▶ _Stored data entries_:
◇ ◇ ◇

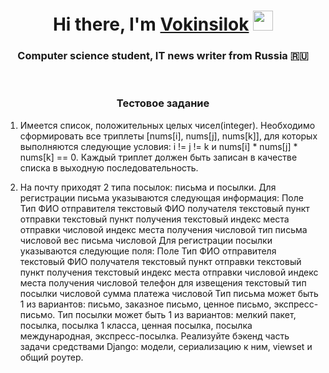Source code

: <h1 align="center">Hi there, I'm <a href="https://daniilshat.ru/" target="_blank">Vokinsilok</a> 
<img src="https://github.com/blackcater/blackcater/raw/main/images/Hi.gif" height="32"/></h1>
<h3 align="center">Computer science student, IT news writer from Russia 🇷🇺</h3>
﻿
<h3 align="center">Тестовое задание</h3>

1. Имеется список, положительных целых чисел(integer). Необходимо сформировать все
триплеты [nums[i], nums[j], nums[k]], для которых выполняются следующие условия: i != j !=
k и nums[i] * nums[j] * nums[k] == 0. Каждый триплет должен быть записан в качестве списка
в выходную последовательность.

2. На почту приходят 2 типа посылок: письма и посылки. Для регистрации письма
указываются следующая информация:
  Поле Тип
  ФИО отправителя текстовый
  ФИО получателя текстовый
  пункт отправки текстовый
  пункт получения текстовый
  индекс места отправки числовой
  индекс места получения числовой
  тип письма числовой
  вес письма числовой
Для регистрации посылки указываются следующие поля:
  Поле Тип
  ФИО отправителя текстовый
  ФИО получателя текстовый
  пункт отправки текстовый
  пункт получения текстовый
  индекс места отправки числовой
  индекс места получения числовой
  телефон для извещения текстовый
  тип посылки числовой
  сумма платежа числовой
Тип письма может быть 1 из вариантов: письмо, заказное письмо, ценное письмо,
экспресс-письмо.
Тип посылки может быть 1 из вариантов: мелкий пакет, посылка, посылка 1 класса,
ценная посылка, посылка международная, экспресс-посылка.
Реализуйте бэкенд часть задачи средствами Django: модели, сериализацию к ним, viewset и
общий роутер.
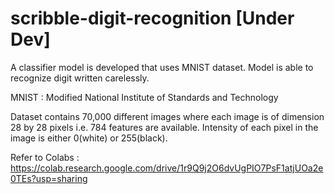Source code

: # scribble-digit-recognition [Under Dev]
A classifier model is developed that uses MNIST dataset. Model is able to recognize digit written carelessly.

MNIST : Modified National Institute of Standards and Technology

Dataset contains 70,000 different images where each image is of dimension 28 by 28 pixels i.e. 784 features are available. Intensity of each pixel in the image is either 0(white) or 255(black).

Refer to Colabs : https://colab.research.google.com/drive/1r9Q9j2O6dvUgPIO7PsF1atjUOa2e0TEs?usp=sharing
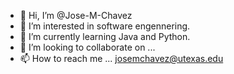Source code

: - 👋 Hi, I’m @Jose-M-Chavez
- 👀 I’m interested in software engennering. 
- 🌱 I’m currently learning Java and Python. 
- 💞️ I’m looking to collaborate on ...
- 📫 How to reach me ... josemchavez@utexas.edu

<!---
Jose-M-Chavez/Jose-M-Chavez is a ✨ special ✨ repository because its `README.md` (this file) appears on your GitHub profile.
You can click the Preview link to take a look at your changes.
--->
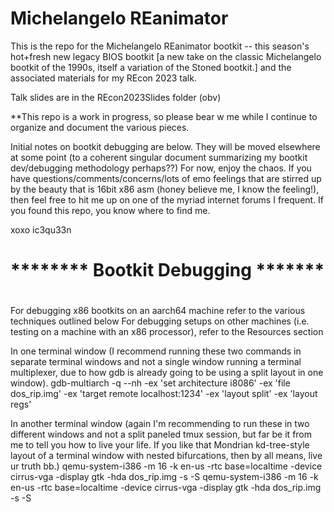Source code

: # Michelangelo REanimator

This is the repo for the Michelangelo REanimator bootkit -- this season's hot+fresh new legacy BIOS bootkit 
[a new take on the classic Michelangelo bootkit of the 1990s, itself a variation of the Stoned bootkit.]
and the associated materials for my REcon 2023 talk.

Talk slides are in the REcon2023Slides folder (obv)

**This repo is a work in progress, so please bear w me while I continue to organize and document the various pieces.

Initial notes on bootkit debugging are below.
They will be moved elsewhere at some point 
(to a coherent singular document summarizing my bootkit dev/debugging methodology perhaps??)
For now, enjoy the chaos. 
If you have questions/comments/concerns/lots of emo feelings that are stirred up by the beauty that is 16bit x86 asm 
(honey believe me, I know the feeling!), then feel free to hit me up on one of the myriad internet forums I frequent.
If you found this repo, you know where to find me.


xoxo
ic3qu33n



# ******** Bootkit Debugging ******* #
# 
#

For debugging x86 bootkits on an aarch64 machine refer to the various techniques outlined below
For debugging setups on other machines (i.e. testing on a machine with an x86 processor), refer to the Resources section

In one terminal window (I recommend running these two commands in separate terminal windows and not a single window running
a terminal multiplexer, due to how gdb is already going to be using a split layout in one window).
gdb-multiarch -q --nh -ex 'set architecture i8086' -ex 'file dos_rip.img' -ex 'target remote localhost:1234' -ex 'layout split' -ex 'layout regs'


In another terminal window (again I'm recommending to run these in two different windows and not a split paneled tmux session,
but far be it from me to tell you how to live your life. If you like that Mondrian kd-tree-style layout of a terminal window
with nested bifurcations, then by all means, live ur truth bb.)
qemu-system-i386 -m 16 -k en-us -rtc base=localtime -device cirrus-vga -display gtk -hda dos_rip.img -s -S
qemu-system-i386 -m 16 -k en-us -rtc base=localtime -device cirrus-vga -display gtk -hda dos_rip.img -s -S
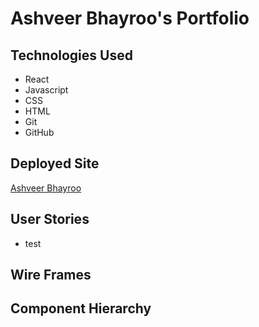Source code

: # Ashveer Bhayroo's Portfolio

## Technologies Used

- React
- Javascript
- CSS
- HTML
- Git
- GitHub

## Deployed Site

[Ashveer Bhayroo](https://ashveer-bhayroo.herokuapp.com/)

## User Stories

- test

## Wire Frames

## Component Hierarchy
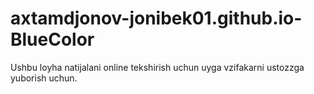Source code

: # axtamdjonov-jonibek01.github.io-BlueColor
Ushbu loyha natijalani online tekshirish uchun uyga vzifakarni ustozzga yuborish uchun.
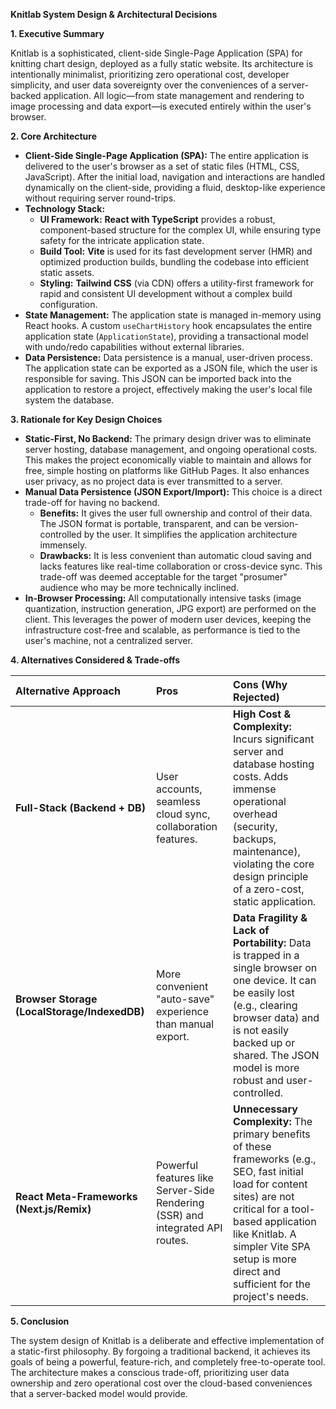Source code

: **Knitlab System Design & Architectural Decisions**

**1. Executive Summary**

Knitlab is a sophisticated, client-side Single-Page Application (SPA) for knitting chart design, deployed as a fully static website. Its architecture is intentionally minimalist, prioritizing zero operational cost, developer simplicity, and user data sovereignty over the conveniences of a server-backed application. All logic—from state management and rendering to image processing and data export—is executed entirely within the user's browser.

**2. Core Architecture**

*   **Client-Side Single-Page Application (SPA):** The entire application is delivered to the user's browser as a set of static files (HTML, CSS, JavaScript). After the initial load, navigation and interactions are handled dynamically on the client-side, providing a fluid, desktop-like experience without requiring server round-trips.
*   **Technology Stack:**
    *   **UI Framework:** **React with TypeScript** provides a robust, component-based structure for the complex UI, while ensuring type safety for the intricate application state.
    *   **Build Tool:** **Vite** is used for its fast development server (HMR) and optimized production builds, bundling the codebase into efficient static assets.
    *   **Styling:** **Tailwind CSS** (via CDN) offers a utility-first framework for rapid and consistent UI development without a complex build configuration.
*   **State Management:** The application state is managed in-memory using React hooks. A custom `useChartHistory` hook encapsulates the entire application state (`ApplicationState`), providing a transactional model with undo/redo capabilities without external libraries.
*   **Data Persistence:** Data persistence is a manual, user-driven process. The application state can be exported as a JSON file, which the user is responsible for saving. This JSON can be imported back into the application to restore a project, effectively making the user's local file system the database.

**3. Rationale for Key Design Choices**

*   **Static-First, No Backend:** The primary design driver was to eliminate server hosting, database management, and ongoing operational costs. This makes the project economically viable to maintain and allows for free, simple hosting on platforms like GitHub Pages. It also enhances user privacy, as no project data is ever transmitted to a server.
*   **Manual Data Persistence (JSON Export/Import):** This choice is a direct trade-off for having no backend.
    *   **Benefits:** It gives the user full ownership and control of their data. The JSON format is portable, transparent, and can be version-controlled by the user. It simplifies the application architecture immensely.
    *   **Drawbacks:** It is less convenient than automatic cloud saving and lacks features like real-time collaboration or cross-device sync. This trade-off was deemed acceptable for the target "prosumer" audience who may be more technically inclined.
*   **In-Browser Processing:** All computationally intensive tasks (image quantization, instruction generation, JPG export) are performed on the client. This leverages the power of modern user devices, keeping the infrastructure cost-free and scalable, as performance is tied to the user's machine, not a centralized server.

**4. Alternatives Considered & Trade-offs**

| Alternative Approach | Pros | Cons (Why Rejected) |
| :--- | :--- | :--- |
| **Full-Stack (Backend + DB)** | User accounts, seamless cloud sync, collaboration features. | **High Cost & Complexity:** Incurs significant server and database hosting costs. Adds immense operational overhead (security, backups, maintenance), violating the core design principle of a zero-cost, static application. |
| **Browser Storage (LocalStorage/IndexedDB)** | More convenient "auto-save" experience than manual export. | **Data Fragility & Lack of Portability:** Data is trapped in a single browser on one device. It can be easily lost (e.g., clearing browser data) and is not easily backed up or shared. The JSON model is more robust and user-controlled. |
| **React Meta-Frameworks (Next.js/Remix)** | Powerful features like Server-Side Rendering (SSR) and integrated API routes. | **Unnecessary Complexity:** The primary benefits of these frameworks (e.g., SEO, fast initial load for content sites) are not critical for a tool-based application like Knitlab. A simpler Vite SPA setup is more direct and sufficient for the project's needs. |

**5. Conclusion**

The system design of Knitlab is a deliberate and effective implementation of a static-first philosophy. By forgoing a traditional backend, it achieves its goals of being a powerful, feature-rich, and completely free-to-operate tool. The architecture makes a conscious trade-off, prioritizing user data ownership and zero operational cost over the cloud-based conveniences that a server-backed model would provide.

◇ ◇ ◇

▶ _Prompt_:
List each line of the records that holds the string "письмо".

▶ _Written response_:
Тип письма может быть 1 из вариантов: письмо, заказное письмо, ценное письмо,
экспресс-письмо.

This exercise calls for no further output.